Help! Building a Climbing Wall in Iraq

If you haven’t heard, we’re establishing a climbing school in Sulaymaniyah, Iraq. To our knowledge, this will be the first climbing school in the country and will open up the mountains as a way to the world to a people who have always seen them as a barrier. Watch the video and learn more at our Iraq Climbing School Page!

We need your help: We need to create a list of materials to construct a climbing wall on the property below.

This post is the beginning of my journey to learn how to construct a wall, then prove my worth when we arrive in Sulaymaniyah later this year. Because of my admitted inexperience, I would like to invite you to help us figure out what design will work best.

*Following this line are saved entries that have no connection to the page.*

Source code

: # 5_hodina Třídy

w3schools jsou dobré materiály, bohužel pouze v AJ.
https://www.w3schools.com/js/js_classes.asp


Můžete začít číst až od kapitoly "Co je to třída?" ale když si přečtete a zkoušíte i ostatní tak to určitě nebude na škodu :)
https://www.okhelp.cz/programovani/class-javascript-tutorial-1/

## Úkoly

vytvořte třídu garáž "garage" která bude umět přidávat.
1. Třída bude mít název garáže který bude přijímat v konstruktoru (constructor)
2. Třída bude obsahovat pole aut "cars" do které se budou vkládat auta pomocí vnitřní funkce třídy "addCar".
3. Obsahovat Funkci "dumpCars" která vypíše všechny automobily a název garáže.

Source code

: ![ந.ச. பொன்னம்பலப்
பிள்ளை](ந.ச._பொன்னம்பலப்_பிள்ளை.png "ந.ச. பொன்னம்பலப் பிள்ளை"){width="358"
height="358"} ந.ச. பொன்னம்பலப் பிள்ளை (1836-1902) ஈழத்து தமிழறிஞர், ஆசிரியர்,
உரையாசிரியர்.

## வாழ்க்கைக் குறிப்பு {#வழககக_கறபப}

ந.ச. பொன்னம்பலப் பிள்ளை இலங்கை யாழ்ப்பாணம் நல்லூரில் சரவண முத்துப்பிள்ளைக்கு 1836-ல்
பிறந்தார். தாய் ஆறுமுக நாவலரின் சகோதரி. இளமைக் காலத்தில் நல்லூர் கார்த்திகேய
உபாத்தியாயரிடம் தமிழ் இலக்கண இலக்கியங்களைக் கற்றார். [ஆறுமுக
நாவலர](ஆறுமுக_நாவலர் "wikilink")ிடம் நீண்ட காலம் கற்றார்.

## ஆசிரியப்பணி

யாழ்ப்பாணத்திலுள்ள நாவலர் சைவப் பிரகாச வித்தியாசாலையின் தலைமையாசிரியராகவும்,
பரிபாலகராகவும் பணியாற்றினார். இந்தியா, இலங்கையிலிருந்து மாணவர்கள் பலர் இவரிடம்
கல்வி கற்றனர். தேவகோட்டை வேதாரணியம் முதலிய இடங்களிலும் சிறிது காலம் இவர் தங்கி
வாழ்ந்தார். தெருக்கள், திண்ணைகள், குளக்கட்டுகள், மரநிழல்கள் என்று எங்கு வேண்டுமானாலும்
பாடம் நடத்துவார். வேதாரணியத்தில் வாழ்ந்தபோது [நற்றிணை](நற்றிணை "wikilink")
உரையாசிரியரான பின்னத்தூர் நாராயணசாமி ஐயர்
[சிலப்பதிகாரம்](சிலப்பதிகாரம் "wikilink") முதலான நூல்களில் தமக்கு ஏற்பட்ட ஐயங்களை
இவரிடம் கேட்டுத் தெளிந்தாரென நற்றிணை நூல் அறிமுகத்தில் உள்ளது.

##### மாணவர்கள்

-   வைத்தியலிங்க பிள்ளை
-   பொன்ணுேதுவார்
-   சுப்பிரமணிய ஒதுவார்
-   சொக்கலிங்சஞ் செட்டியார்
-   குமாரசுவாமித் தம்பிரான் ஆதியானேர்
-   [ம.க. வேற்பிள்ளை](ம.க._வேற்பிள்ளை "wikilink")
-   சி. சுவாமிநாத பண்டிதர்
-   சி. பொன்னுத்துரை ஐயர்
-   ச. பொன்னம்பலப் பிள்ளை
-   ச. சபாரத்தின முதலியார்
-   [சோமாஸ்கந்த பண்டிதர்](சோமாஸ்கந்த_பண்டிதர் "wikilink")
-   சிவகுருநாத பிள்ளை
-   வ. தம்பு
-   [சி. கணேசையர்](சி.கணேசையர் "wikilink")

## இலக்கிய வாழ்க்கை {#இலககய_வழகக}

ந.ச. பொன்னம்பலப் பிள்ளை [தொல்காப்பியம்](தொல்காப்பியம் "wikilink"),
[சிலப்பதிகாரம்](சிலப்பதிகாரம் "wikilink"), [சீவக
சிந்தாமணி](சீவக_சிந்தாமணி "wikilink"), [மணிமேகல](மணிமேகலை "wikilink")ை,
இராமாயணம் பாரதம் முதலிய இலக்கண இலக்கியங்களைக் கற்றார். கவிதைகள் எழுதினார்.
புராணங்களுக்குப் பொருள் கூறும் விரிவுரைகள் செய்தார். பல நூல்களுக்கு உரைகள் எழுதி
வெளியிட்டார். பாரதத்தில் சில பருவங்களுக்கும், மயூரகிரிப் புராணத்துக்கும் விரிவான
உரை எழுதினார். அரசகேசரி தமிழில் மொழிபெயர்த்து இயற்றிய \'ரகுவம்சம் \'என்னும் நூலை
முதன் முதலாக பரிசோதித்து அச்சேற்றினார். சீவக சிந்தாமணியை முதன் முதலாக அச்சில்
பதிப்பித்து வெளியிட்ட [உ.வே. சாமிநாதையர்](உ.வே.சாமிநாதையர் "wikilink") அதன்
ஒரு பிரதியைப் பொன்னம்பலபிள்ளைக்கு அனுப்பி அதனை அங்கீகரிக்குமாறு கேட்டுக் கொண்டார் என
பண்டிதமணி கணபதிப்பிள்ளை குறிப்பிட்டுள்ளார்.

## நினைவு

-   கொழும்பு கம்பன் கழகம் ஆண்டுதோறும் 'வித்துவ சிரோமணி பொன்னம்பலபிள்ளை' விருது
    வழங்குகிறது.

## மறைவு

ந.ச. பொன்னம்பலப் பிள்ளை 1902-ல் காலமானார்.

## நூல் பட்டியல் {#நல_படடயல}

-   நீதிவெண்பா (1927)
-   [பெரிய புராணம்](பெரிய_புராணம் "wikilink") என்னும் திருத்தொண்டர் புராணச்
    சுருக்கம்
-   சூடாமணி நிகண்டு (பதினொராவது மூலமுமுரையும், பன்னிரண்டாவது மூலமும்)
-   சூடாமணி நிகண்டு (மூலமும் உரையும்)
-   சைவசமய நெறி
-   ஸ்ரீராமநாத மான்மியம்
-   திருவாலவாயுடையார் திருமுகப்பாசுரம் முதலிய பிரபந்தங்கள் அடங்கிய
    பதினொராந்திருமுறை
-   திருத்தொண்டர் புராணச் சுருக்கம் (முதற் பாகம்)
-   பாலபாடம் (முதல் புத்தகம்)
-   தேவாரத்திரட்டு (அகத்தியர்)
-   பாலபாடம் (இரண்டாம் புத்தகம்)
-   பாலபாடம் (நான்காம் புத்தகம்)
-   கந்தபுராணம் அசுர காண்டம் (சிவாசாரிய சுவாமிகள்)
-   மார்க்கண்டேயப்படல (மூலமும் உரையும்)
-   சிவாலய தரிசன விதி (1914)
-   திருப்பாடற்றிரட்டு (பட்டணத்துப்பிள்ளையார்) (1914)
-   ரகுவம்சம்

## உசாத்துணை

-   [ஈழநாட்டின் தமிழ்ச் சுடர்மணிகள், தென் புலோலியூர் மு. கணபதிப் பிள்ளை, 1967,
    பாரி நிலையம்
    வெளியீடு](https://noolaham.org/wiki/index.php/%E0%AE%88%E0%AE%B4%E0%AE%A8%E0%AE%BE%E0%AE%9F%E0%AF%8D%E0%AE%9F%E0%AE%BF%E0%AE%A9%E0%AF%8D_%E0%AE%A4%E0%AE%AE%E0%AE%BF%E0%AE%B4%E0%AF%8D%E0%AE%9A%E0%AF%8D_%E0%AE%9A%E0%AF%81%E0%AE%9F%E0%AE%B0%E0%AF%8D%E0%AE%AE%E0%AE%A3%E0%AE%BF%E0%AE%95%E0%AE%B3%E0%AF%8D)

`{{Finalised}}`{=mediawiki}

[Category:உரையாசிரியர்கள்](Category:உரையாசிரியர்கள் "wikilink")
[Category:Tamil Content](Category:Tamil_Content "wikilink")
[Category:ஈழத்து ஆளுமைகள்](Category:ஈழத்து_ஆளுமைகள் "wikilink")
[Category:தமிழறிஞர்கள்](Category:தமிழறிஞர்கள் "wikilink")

First, let’s talk about the challenges.

  • Leveling the Ground
    As you can see, the ground is not 100% level. Therefore, we need to consider that wall construction would include creating a level foundation that can support the wall when it’s windy.
  • Extreme Temperatures
    The temperatures in Sulaymaniyah range from freezing 0°C/32°F to dangerously hot 40°C / 105°F. This means that a traditional wall would not see use in the colder months and as temperatures grow, it would pose a danger to climbers with scalding holds. Ideally, we would like to create a solution that optimizes use so that students an use the wall throughout the year.
  • Access to Materials
    Another thing we have to consider is the materials the wall will be constructed out of, based on those available locally. That said, wood such as 2x4s, plywood, etc. is available and can be purchased at a reasonable cost to set up the base. For connections, screws, bolts, etc. are available; however, technical pieces such as wall anchors, bolt hangers, etc. are not. These pieces will need to be purchased ahead of time and brought into the country.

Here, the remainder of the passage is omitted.